## [ABOUT THIS EXERCISE]
Without dropping or altering a single word, give the listing again.

## [MATERIAL FOR THIS EXERCISE]
+===+

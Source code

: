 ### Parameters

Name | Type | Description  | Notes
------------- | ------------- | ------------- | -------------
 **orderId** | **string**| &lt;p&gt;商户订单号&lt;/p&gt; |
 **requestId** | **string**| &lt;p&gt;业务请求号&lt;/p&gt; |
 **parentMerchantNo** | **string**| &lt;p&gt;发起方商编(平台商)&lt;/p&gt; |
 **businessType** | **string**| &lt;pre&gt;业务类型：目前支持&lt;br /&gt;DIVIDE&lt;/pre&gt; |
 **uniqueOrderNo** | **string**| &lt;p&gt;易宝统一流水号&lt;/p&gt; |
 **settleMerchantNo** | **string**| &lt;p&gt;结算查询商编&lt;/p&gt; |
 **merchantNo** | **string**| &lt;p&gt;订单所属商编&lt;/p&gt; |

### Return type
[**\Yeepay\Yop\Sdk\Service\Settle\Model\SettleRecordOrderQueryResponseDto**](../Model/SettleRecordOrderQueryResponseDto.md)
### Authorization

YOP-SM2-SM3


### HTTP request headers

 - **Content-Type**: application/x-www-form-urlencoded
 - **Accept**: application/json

+===+

## [ANSWER BOX]
Source code

: ### Parameters

Name | Type | Description  | Notes
------------- | ------------- | ------------- | -------------
 **orderId** | **string**| &lt;p&gt;商户订单号&lt;/p&gt; |
 **requestId** | **string**| &lt;p&gt;业务请求号&lt;/p&gt; |
 **parentMerchantNo** | **string**| &lt;p&gt;发起方商编(平台商)&lt;/p&gt; |
 **businessType** | **string**| &lt;pre&gt;业务类型：目前支持&lt;br /&gt;DIVIDE&lt;/pre&gt; |
 **uniqueOrderNo** | **string**| &lt;p&gt;易宝统一流水号&lt;/p&gt; |
 **settleMerchantNo** | **string**| &lt;p&gt;结算查询商编&lt;/p&gt; |
 **merchantNo** | **string**| &lt;p&gt;订单所属商编&lt;/p&gt; |

### Return type
[**\Yeepay\Yop\Sdk\Service\Settle\Model\SettleRecordOrderQueryResponseDto**](../Model/SettleRecordOrderQueryResponseDto.md)
### Authorization

YOP-SM2-SM3


### HTTP request headers

 - **Content-Type**: application/x-www-form-urlencoded
 - **Accept**: application/json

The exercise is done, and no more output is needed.